Thanks for the replies. I decided to go with number two, even though it smells bad, with one addendum. Instead of using the USB2 I went out today and purchased an express card that adds two different sized firewire jacks to my laptop (Dynex, Firewire 800 ExpressCard Adapter). I traded the failed Sound Blaster external sound card almost even for it at Best Buy. I now have to decide on a audio input box. I'm looking real hard at the M-Audio Firewire Solo. Tweakheads seemed to emphasis drivers, so I went on the M-Audio website and made sure that they had a windows 7 driver for this one. It checked out ok. Anyways, the only thing that it lacks is a midi interface. If you have any recomendations please let me know. Keep in mind that I'd like to stay around $200. MUCH THX:)
 
M-Audio's FireWire gear has always been a little cranky for me, and if you get something with only one preamplified input, I think you'll be sorry. I wouldn't buy an interface with fewer than two. There are just too many places where stereo recording or dual mono recording is useful---recording piano, guitar, etc.

I'd probably steer you towards an Edirol/Roland FA-66. That's a solid interface to start with. It's a little over your budget, but IMHO, it's very much worth spending the extra few bucks over the Solo. Besides, if you had to add MIDI to the Solo, you'd be more than halfway to the price of an FA-66. :)
 
I'm in the same boat

I have a HP dv-7 laptop, AMD Turon X2 processor (2.00MGH dual core), 4 gigs ram, two 320 gig (7200rpm) hard drives and the Tascam us-1641 audio interface.

I have been using this system for about 6 months with Vista 64 bit & Sonar 8.3 and have had very limited results (lots of drop outs and latency problems).

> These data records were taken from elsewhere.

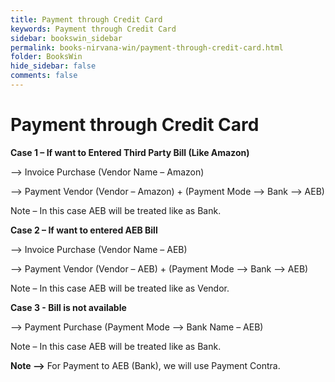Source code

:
 ```yaml
---
title: Payment through Credit Card
keywords: Payment through Credit Card
sidebar: bookswin_sidebar
permalink: books-nirvana-win/payment-through-credit-card.html
folder: BooksWin
hide_sidebar: false
comments: false
---
```


# Payment through Credit Card



**Case 1 – If want to Entered Third Party Bill (Like Amazon)**

–> Invoice Purchase (Vendor Name – Amazon)

–> Payment Vendor (Vendor – Amazon) + (Payment Mode –> Bank –> AEB)

Note – In this case AEB will be treated like as Bank.



**Case 2 – If want to entered AEB Bill**

–> Invoice Purchase (Vendor Name – AEB)

–> Payment Vendor (Vendor – AEB) + (Payment Mode –> Bank –> AEB)

Note – In this case AEB will be treated like as Vendor.



**Case 3 -  Bill is not available**

–> Payment Purchase (Payment Mode –> Bank Name – AEB)

Note – In this case AEB will be treated like as Bank.


**Note –>** For Payment to AEB (Bank), we will use Payment Contra.
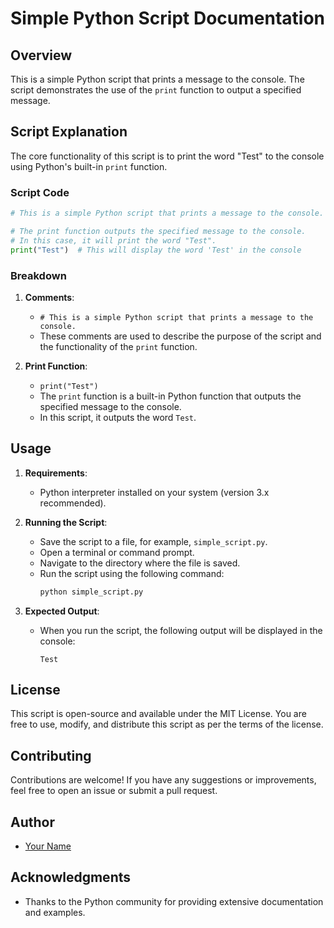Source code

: # Simple Python Script Documentation

## Overview
This is a simple Python script that prints a message to the console. The script demonstrates the use of the `print` function to output a specified message.

## Script Explanation
The core functionality of this script is to print the word "Test" to the console using Python's built-in `print` function.

### Script Code
```python
# This is a simple Python script that prints a message to the console.

# The print function outputs the specified message to the console.
# In this case, it will print the word "Test".
print("Test")  # This will display the word 'Test' in the console
```

### Breakdown
1. **Comments**:
    - `# This is a simple Python script that prints a message to the console.`
    - These comments are used to describe the purpose of the script and the functionality of the `print` function.
  
2. **Print Function**:
    - `print("Test")`
    - The `print` function is a built-in Python function that outputs the specified message to the console.
    - In this script, it outputs the word `Test`.

## Usage
1. **Requirements**:
    - Python interpreter installed on your system (version 3.x recommended).

2. **Running the Script**:
    - Save the script to a file, for example, `simple_script.py`.
    - Open a terminal or command prompt.
    - Navigate to the directory where the file is saved.
    - Run the script using the following command:
      ```sh
      python simple_script.py
      ```

3. **Expected Output**:
    - When you run the script, the following output will be displayed in the console:
      ```
      Test
      ```

## License
This script is open-source and available under the MIT License. You are free to use, modify, and distribute this script as per the terms of the license.

## Contributing
Contributions are welcome! If you have any suggestions or improvements, feel free to open an issue or submit a pull request.

## Author
* [Your Name](https://github.com/your-github-username)

## Acknowledgments
- Thanks to the Python community for providing extensive documentation and examples.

I have just updated to Windows 7 64bit, Sonar 8.5.2 (64) and updated the us-1641 with Tascams latest drivers. I will say this system works best with this setup but it still has problems. I can only record and playback multiple tracks without using plugins. In order to do a mix with plugins I have to disable the us-1641 and use the laptops sound card (IDT Hi-def audio codec).
Yes that right the laptops sound card works better than the Tascam!

I have tried Vista (32 and 64) and Sonar 8.3 in both 32 and 64 bit installs and the Windows 7 setup I'm now using is the best so far. I would have tried Windows XP but I can't get XP to install on this computer even with the SATA drivers slipstreamed onto the setup disk.

I think Tascam still needs better drivers or I need a better computer.

I guess an Intel I7 quad core processor and 6-8 gig of ram would do it.

Any help or suggestions would be appreciated.